Monday, June 26, 2017

Determining if a complaint alleging sexual harassment based a claim of a continuing violation of New York State's Human Rights Law is timely


Determining if a complaint alleging sexual harassment based a claim of a continuing violation of New York State's Human Rights Law is timely
Lozada v Elmont Hook & Ladder Co. No. 1, 2017 NY Slip Op 04845, Appellate Division, Second Department

Beatrice Lozada, a former volunteer firefighter with the Elmont Hook and Ladder Company No. 1 [Elmont], filed administrative complaints against Elmont with the New York State Division of Human Rights [DHR] alleging that she had been subjected to a hostile work environment as the result of sexual harassment.
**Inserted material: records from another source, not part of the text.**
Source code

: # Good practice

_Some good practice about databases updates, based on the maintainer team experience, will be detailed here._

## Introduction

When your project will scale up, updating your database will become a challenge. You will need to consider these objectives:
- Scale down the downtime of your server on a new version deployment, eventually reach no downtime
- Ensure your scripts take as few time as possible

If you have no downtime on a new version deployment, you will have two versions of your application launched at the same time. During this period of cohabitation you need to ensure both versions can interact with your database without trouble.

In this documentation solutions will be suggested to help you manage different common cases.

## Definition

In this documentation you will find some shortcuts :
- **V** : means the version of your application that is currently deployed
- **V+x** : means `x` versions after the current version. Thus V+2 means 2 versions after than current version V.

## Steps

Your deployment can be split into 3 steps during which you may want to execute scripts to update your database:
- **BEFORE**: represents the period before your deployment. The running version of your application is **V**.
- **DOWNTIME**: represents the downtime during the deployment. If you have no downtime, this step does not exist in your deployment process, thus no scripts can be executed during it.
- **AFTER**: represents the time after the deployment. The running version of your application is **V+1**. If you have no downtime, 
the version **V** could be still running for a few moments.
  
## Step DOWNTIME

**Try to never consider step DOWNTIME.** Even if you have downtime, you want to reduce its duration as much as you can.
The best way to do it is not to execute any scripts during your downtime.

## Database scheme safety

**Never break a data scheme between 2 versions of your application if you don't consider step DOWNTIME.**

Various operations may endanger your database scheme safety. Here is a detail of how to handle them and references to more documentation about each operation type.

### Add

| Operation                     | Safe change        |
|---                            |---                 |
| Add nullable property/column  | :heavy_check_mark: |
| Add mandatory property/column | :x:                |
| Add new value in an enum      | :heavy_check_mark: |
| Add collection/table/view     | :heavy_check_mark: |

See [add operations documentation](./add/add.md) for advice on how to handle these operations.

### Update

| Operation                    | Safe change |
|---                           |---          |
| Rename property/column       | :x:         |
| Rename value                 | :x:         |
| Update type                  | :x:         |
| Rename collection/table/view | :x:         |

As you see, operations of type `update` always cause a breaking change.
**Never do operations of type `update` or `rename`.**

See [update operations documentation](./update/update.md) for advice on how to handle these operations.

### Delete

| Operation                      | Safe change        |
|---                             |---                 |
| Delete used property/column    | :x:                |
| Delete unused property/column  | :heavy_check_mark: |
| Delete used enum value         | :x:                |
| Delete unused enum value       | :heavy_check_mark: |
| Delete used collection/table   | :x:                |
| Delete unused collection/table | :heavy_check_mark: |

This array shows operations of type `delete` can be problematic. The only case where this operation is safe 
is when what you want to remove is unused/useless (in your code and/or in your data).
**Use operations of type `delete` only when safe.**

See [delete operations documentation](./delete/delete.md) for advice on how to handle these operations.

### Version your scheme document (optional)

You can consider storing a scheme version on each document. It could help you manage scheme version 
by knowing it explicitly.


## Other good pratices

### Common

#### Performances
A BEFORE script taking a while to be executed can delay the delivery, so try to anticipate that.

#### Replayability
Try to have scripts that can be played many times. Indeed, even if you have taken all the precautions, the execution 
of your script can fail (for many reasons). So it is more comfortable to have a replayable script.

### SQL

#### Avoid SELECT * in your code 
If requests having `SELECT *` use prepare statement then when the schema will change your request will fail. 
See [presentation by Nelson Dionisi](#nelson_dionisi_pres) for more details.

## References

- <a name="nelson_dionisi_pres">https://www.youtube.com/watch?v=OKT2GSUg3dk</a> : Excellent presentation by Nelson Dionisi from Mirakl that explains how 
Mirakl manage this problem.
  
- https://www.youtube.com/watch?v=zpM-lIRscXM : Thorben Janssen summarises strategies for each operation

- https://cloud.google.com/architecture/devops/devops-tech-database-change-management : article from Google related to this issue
After a hearing, the DHR Adjudication Counsel [AC] determined that although the acts of sexual harassment that occurred during Lozada's early service with Elmont "clearly" constituted a hostile work environment, those acts occurred outside of the applicable one-year statute of limitations period set out in Executive Law §297(5). In addition, the AC determined that Lozada had failed to establish a continuing violation concluding that her hostile work environment claim was time-barred.

The Commissioner adopted the AC's findings and recommendation that Lozada's complaint be dismissed. In response, Lozada initiated an Article 78 proceeding challenging the Commissioner's decision with respect to the Commissioner's finding that her hostile work environment claim based upon sexual harassment was untimely.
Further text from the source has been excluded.